What follows are some thoughts that would strike me from time to time regarding the reasonability of the Church's veneration of Mary, which were later confirmed by sources I trust.
First thing we should do is clear up a little terminology here. There are a number of key terms which are not used consistently in any dialog, which cause most of the confusion. They deserve a bit more attention, but for the time being these are the rough working definitions, and comments.
In no particular order:
- To ask or beseech
- -Appropriate to Mary (like asking a relative - living or dead - to pray for you)
- To assign worth, treat as divinity.
- -Due to God alone. Reverence for God as God.
- Adore Admire [Updated 1/6/2012 12:02 AM]
- To be in wonder of another, or of that-which-is, to be marveled by something.
- -I confusedly wrote adoration in the first release of this, but the concept I was thinking is actually called admiration in my translated copy of Fr. Marie-Dominique Philippe's book Retracing Reality: A Philosophical Itinerary. I apologize for any confusion I may have caused. Adoration is directed to God alone, and is a topic upon which many books could be written.
Now that we have that clear, let me move on to the real thoughts that led me to post this.
It strikes me that for every person, there are three major relationships that are (or at least can/should be) deeper than anything else: parent, spouse, & child. Yes, friendship is important, and I deeply value the intimacy I have with my friends, but there is something special about your parents, your spouse, and your children. For Mary, all three of these are God.
First off is the fatherhood. God is of course the Father of us all, but he is especially that to the Jews, and even moreso to Mary, who tradition tells us was a promised temple virgin. She was dedicated to the "family business." That's fairly obvious.
Similarly the motherhood is obvious, as "to the wonder of creation a creature gave birth to her creator." Mary is Θεοτοκος (Theotokos - literally "God Bearer") - not merely the mother of Christ, or mother of Jesus, but the Mother of God. Anyone accepting that Jesus Christ is the Second Person of God, the Word Incarnate must accept that Mary, as His mother, is therefore mysteriously the Mother of God.
But what about her spouse? Obviously, she was betrothed to Joseph, and we acknowledge him as her spouse, but see how we do it in the Divine Praises - "Blessed be Saint Joseph, her most chaste spouse."

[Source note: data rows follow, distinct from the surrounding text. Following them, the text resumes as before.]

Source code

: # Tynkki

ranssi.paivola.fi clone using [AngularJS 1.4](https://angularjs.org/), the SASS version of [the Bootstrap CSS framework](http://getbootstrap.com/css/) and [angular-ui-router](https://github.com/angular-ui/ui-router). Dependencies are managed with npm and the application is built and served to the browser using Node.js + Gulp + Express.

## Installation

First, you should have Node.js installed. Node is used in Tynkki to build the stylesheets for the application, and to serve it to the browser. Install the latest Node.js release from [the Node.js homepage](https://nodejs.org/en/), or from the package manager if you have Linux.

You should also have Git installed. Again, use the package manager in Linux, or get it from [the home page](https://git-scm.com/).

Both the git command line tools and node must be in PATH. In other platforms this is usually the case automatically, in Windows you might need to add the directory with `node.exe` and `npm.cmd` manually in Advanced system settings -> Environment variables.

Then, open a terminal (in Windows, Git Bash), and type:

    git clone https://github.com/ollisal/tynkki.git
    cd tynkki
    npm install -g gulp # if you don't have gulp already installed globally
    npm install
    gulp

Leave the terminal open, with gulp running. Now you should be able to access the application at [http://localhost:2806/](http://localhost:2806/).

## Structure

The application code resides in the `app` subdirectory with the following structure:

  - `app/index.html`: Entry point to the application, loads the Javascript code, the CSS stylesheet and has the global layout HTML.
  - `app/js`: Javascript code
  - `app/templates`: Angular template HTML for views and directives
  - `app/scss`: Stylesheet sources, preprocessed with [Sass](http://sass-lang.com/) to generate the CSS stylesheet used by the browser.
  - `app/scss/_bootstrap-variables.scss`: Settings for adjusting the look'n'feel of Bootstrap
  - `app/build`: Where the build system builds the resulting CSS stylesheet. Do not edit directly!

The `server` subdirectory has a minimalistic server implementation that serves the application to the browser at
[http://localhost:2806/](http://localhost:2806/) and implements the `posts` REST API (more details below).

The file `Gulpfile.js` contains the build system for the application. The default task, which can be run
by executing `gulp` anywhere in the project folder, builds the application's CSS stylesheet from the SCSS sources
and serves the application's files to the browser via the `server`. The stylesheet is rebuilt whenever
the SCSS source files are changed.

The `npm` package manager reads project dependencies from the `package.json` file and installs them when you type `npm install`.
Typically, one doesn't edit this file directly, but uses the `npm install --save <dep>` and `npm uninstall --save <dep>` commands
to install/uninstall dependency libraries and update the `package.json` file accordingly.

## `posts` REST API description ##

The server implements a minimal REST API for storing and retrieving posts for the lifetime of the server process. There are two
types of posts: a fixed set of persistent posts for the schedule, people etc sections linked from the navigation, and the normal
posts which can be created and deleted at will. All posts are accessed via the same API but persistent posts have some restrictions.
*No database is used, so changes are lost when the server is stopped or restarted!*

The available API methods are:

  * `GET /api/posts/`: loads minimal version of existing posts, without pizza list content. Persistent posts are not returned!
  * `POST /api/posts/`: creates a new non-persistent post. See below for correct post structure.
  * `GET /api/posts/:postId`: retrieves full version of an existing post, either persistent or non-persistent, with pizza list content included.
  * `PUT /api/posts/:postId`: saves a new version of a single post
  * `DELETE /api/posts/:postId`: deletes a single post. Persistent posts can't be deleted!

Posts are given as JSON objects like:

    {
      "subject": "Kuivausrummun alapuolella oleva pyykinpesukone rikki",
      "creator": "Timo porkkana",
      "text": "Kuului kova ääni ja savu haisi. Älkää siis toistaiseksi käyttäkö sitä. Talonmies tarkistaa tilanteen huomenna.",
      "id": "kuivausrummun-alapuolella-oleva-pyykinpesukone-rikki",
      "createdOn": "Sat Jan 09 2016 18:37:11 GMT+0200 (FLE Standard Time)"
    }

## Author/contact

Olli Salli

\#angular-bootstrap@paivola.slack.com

Many people think (mistakenly) that Mary & Joseph's marriage was "ordinary," in the sense that after Jesus was born they had normal marital relations, and at least a few children (the "brothers" of Christ). What bugged me about this was quite simply that Joseph couldn't be Mary's husband, she already had one. Scripture tells us that at the Annunciation, the Archangel Gabriel told her that the Spirit of the Most High would overshadow her as it did the Ark of the Covenant in ancient days, and create life within her.
She's already having a child with God, how could she have children with any mere mortal man?
Joseph's role in salvation history was to be the protector of the Mother of God, and the best way that he could do this was to be her "legal husband" as it were. Tradition tells us that even before the Annunciation there were no plans for them to live as a normal wedded couple, as she was a promised temple virgin. But even moreso afterwards, how could any man dare to take as his wife the woman who had literally given birth to God?
So there she is, Mary, Beloved of the Trinity. She sits at the heart of the ineffable and unfathomable mystery which is the Triune yet Single God, being the Daughter, Spouse, and Mother of God in a way shared by no other mortal. And yet, by the virtue of our humanity, we are connected to her, and she is in fact a prefigurement for us of the desire of God.
Mary's position is the position desired for all mankind by God. Christ said to the crowds, "Who is my Mother? The one who does the will of the one who sent me." Of course, Mary was the most perfectly obedient to that will, but Christ shows us that we are to follow her example that we too may become "the Mother of God," "the Radiant Spouse, the Church," and of course, "Children of the Most High, Heirs to the Kingdom of God."
We love her for we see in her the Love with which she was enveloped. We see her as the most perfect role model of how to accept the Love and the Will of God into our lives, and to make that Love present to the world.
So when you are asked why you pay so much attention to Mary, reply with a smile of joy, "Because God did!"